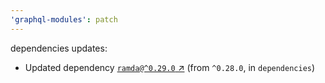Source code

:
 ```yaml
---
'graphql-modules': patch
---
```

dependencies updates:
  - Updated dependency [`ramda@^0.29.0` ↗︎](https://www.npmjs.com/package/ramda/v/0.29.0) (from `^0.28.0`, in `dependencies`)
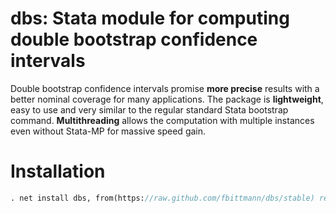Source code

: dbs: Stata module for computing double bootstrap confidence intervals
=====================================================================
Double bootstrap confidence intervals promise **more precise** results with a better nominal coverage for many applications. The package is **lightweight**, easy to use
and very similar to the regular standard Stata bootstrap command. **Multithreading** allows the computation with multiple instances even without Stata-MP for massive
speed gain.

Installation
============

``` stata
. net install dbs, from(https://raw.github.com/fbittmann/dbs/stable) replace
```

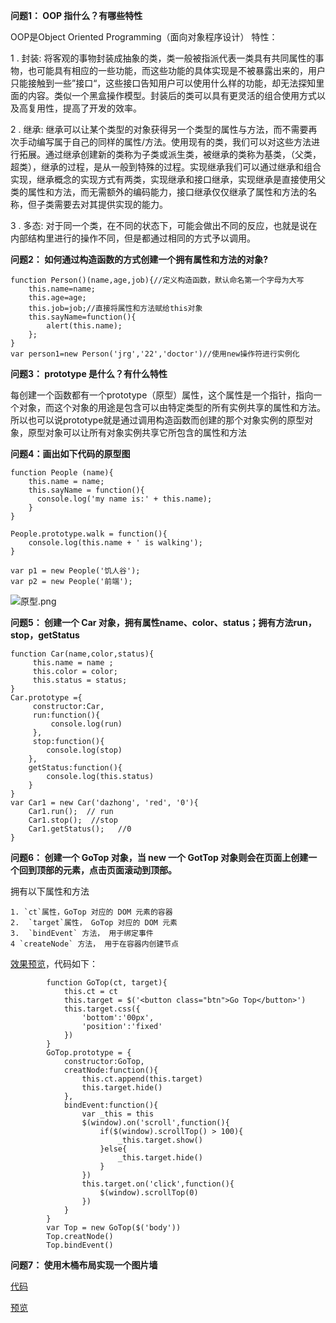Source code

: **问题1： OOP 指什么？有哪些特性**

OOP是Object Oriented Programming（面向对象程序设计）
特性：

1 . 封装: 将客观的事物封装成抽象的类，类一般被指派代表一类具有共同属性的事物，也可能具有相应的一些功能，而这些功能的具体实现是不被暴露出来的，用户只能接触到一些”接口“，这些接口告知用户可以使用什么样的功能，却无法探知里面的内容。类似一个黑盒操作模型。封装后的类可以具有更灵活的组合使用方式以及高复用性，提高了开发的效率。

2 . 继承: 继承可以让某个类型的对象获得另一个类型的属性与方法，而不需要再次手动编写属于自己的同样的属性/方法。使用现有的类，我们可以对这些方法进行拓展。通过继承创建新的类称为子类或派生类，被继承的类称为基类，（父类，超类），继承的过程，是从一般到特殊的过程。实现继承我们可以通过继承和组合实现，继承概念的实现方式有两类，实现继承和接口继承，实现继承是直接使用父类的属性和方法，而无需额外的编码能力，接口继承仅仅继承了属性和方法的名称，但子类需要去对其提供实现的能力。

3 . 多态: 对于同一个类，在不同的状态下，可能会做出不同的反应，也就是说在内部结构里进行的操作不同，但是都通过相同的方式予以调用。

**问题2： 如何通过构造函数的方式创建一个拥有属性和方法的对象?**
```
function Person()(name,age,job){//定义构造函数，默认命名第一个字母为大写
    this.name=name;
    this.age=age;
    this.job=job;//直接将属性和方法赋给this对象
    this.sayName=function(){
        alert(this.name);
    };
}
var person1=new Person('jrg','22','doctor')//使用new操作符进行实例化
```
**问题3： prototype 是什么？有什么特性**

每创建一个函数都有一个prototype（原型）属性，这个属性是一个指针，指向一个对象，而这个对象的用途是包含可以由特定类型的所有实例共享的属性和方法。所以也可以说prototype就是通过调用构造函数而创建的那个对象实例的原型对象，原型对象可以让所有对象实例共享它所包含的属性和方法

**问题4：画出如下代码的原型图**

```
function People (name){
    this.name = name;
    this.sayName = function(){
      console.log('my name is:' + this.name);
    }
}

People.prototype.walk = function(){
    console.log(this.name + ' is walking');
}

var p1 = new People('饥人谷');
var p2 = new People('前端');
```
![原型.png](http://upload-images.jianshu.io/upload_images/6719885-ad8159d0a2bf36d1.png?imageMogr2/auto-orient/strip%7CimageView2/2/w/690)

**问题5： 创建一个 Car 对象，拥有属性name、color、status；拥有方法run，stop，getStatus**

```
function Car(name,color,status){
     this.name = name ;
     this.color = color;
     this.status = status;
}
Car.prototype ={
     constructor:Car,
     run:function(){
         console.log(run)
     },
     stop:function(){
        console.log(stop)
    },
    getStatus:function(){
        console.log(this.status)
    }
}
var Car1 = new Car('dazhong', 'red', '0'){
    Car1.run();  // run
    Car1.stop();  //stop
    Car1.getStatus();   //0
}

```

**问题6： 创建一个 GoTop 对象，当 new 一个 GotTop 对象则会在页面上创建一个回到顶部的元素，点击页面滚动到顶部。**

拥有以下属性和方法
```
1. `ct`属性，GoTop 对应的 DOM 元素的容器
2.  `target`属性， GoTop 对应的 DOM 元素
3.  `bindEvent` 方法， 用于绑定事件
4 `createNode` 方法， 用于在容器内创建节点
```
[效果预览](https://mhy-web.github.io/HomeWorks/高级/task1/)，代码如下：
```
        function GoTop(ct, target){
            this.ct = ct
            this.target = $('<button class="btn">Go Top</button>')
            this.target.css({
                'bottom':'00px',
                'position':'fixed'
            })
        }
        GoTop.prototype = {
            constructor:GoTop,
            creatNode:function(){
                this.ct.append(this.target)
                this.target.hide()
            },
            bindEvent:function(){
                var _this = this
                $(window).on('scroll',function(){
                    if($(window).scrollTop() > 100){
                        _this.target.show()
                    }else{
                        _this.target.hide()
                    }
                })
                this.target.on('click',function(){
                    $(window).scrollTop(0)
                })
            }
        }
        var Top = new GoTop($('body'))
        Top.creatNode()
        Top.bindEvent()

```

**问题7： 使用木桶布局实现一个图片墙**

[代码](https://github.com/mhy-web/HomeWorks/tree/master/%E9%AB%98%E7%BA%A7/task1/Barrellayout/index.html/)

[预览](https://mhy-web.github.io//HomeWorks/高级/task1/Barrellayout/)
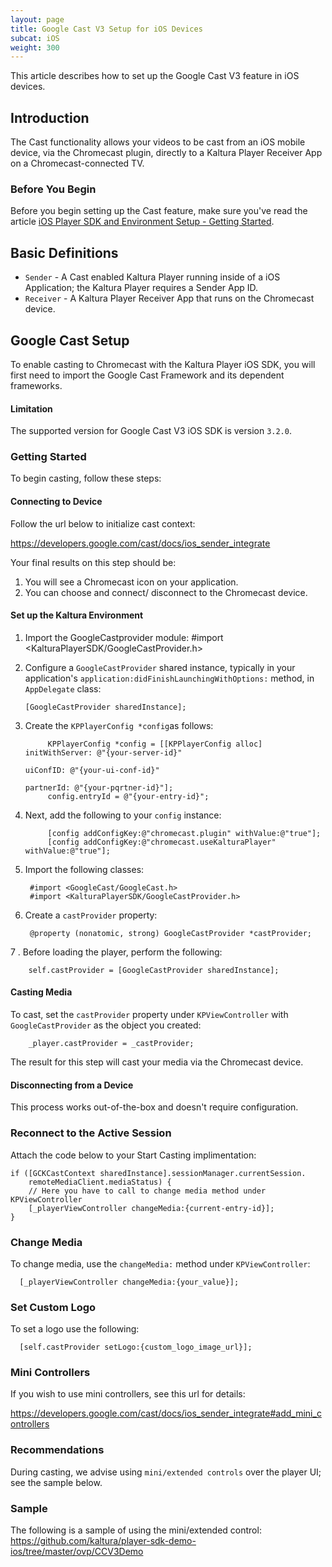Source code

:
 ```yaml
---
layout: page
title: Google Cast V3 Setup for iOS Devices
subcat: iOS
weight: 300
---
```


This article describes how to set up the Google Cast V3 feature in iOS devices.

## Introduction  

The Cast functionality allows your videos to be cast from an iOS mobile device, via the Chromecast plugin, directly to a Kaltura Player Receiver App on a Chromecast-connected TV.

### Before You Begin  

Before you begin setting up the Cast feature, make sure you've read the article [iOS Player SDK and Environment Setup - Getting Started](https://vpaas.kaltura.com/documentation/05_Mobile-Video-Player-SDKs/iOS-Getting-Started.html).

## Basic Definitions

* `Sender` - A Cast enabled Kaltura Player running inside of a iOS Application; the Kaltura Player requires a Sender App ID.
* `Receiver` - A Kaltura Player Receiver App that runs on the Chromecast device. 

## Google Cast Setup  

To enable casting to Chromecast with the Kaltura Player iOS SDK, you will first need to import the Google Cast Framework and its dependent frameworks.

#### Limitation  

The supported version for Google Cast V3 iOS SDK is version `3.2.0`.

### Getting Started  

To begin casting, follow these steps:

#### Connecting to Device

Follow the url below to initialize cast context:

https://developers.google.com/cast/docs/ios_sender_integrate

Your final results on this step should be: 

1. You will see a Chromecast icon on your application.
2. You can choose and connect/ disconnect to the Chromecast device.

#### Set up the Kaltura Environment 

1. Import the GoogleCastprovider module: 
      #import <KalturaPlayerSDK/GoogleCastProvider.h>
2. Configure a `GoogleCastProvider` shared instance, typically in your application's `application:didFinishLaunchingWithOptions:` method, in `AppDelegate` class:

       [GoogleCastProvider sharedInstance];
       
3. Create the `KPPlayerConfig *config`as follows:
            
            KPPlayerConfig *config = [[KPPlayerConfig alloc] initWithServer: @"{your-server-id}"
                                                                   uiConfID: @"{your-ui-conf-id}"
                                                                  partnerId: @"{your-pqrtner-id}"];
            config.entryId = @"{your-entry-id}";

4. Next, add the following to your `config` instance:

            [config addConfigKey:@"chromecast.plugin" withValue:@"true"];
            [config addConfigKey:@"chromecast.useKalturaPlayer" withValue:@"true"];           

5. Import the following classes:

        #import <GoogleCast/GoogleCast.h>
        #import <KalturaPlayerSDK/GoogleCastProvider.h>

6. Create a `castProvider` property:

        @property (nonatomic, strong) GoogleCastProvider *castProvider;


7 . Before loading the player, perform the following:

        self.castProvider = [GoogleCastProvider sharedInstance]; 


#### Casting Media  

To cast, set the `castProvider` property under `KPViewController` with `GoogleCastProvider` as the object you created:

        _player.castProvider = _castProvider;


The result for this step will cast your media via the Chromecast device.

#### Disconnecting from a Device  

This process works out-of-the-box and doesn't require configuration.

### Reconnect to the Active Session  

Attach the code below to your Start Casting implimentation:

    if ([GCKCastContext sharedInstance].sessionManager.currentSession.
        remoteMediaClient.mediaStatus) {
        // Here you have to call to change media method under KPViewController
        [_playerViewController changeMedia:{current-entry-id}];
    }

### Change Media  

To change media, use the `changeMedia:` method under `KPViewController`:

      [_playerViewController changeMedia:{your_value}];

### Set Custom Logo  

To set a logo use the following:

      [self.castProvider setLogo:{custom_logo_image_url}];
      

### Mini Controllers  

If you wish to use mini controllers, see this url for details:

https://developers.google.com/cast/docs/ios_sender_integrate#add_mini_controllers


### Recommendations  

During casting, we advise using `mini/extended controls` over the player UI; see the sample below.

### Sample  

The following is a sample of using the mini/extended control:
https://github.com/kaltura/player-sdk-demo-ios/tree/master/ovp/CCV3Demo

• [To do] Everything from the line containing "### Recommendations" through the final line of the entries is to be written out exactly. No other lines belong in the answer.

• [Written answer]
### Recommendations  

During casting, we advise using `mini/extended controls` over the player UI; see the sample below.

### Sample  

The following is a sample of using the mini/extended control:
https://github.com/kaltura/player-sdk-demo-ios/tree/master/ovp/CCV3Demo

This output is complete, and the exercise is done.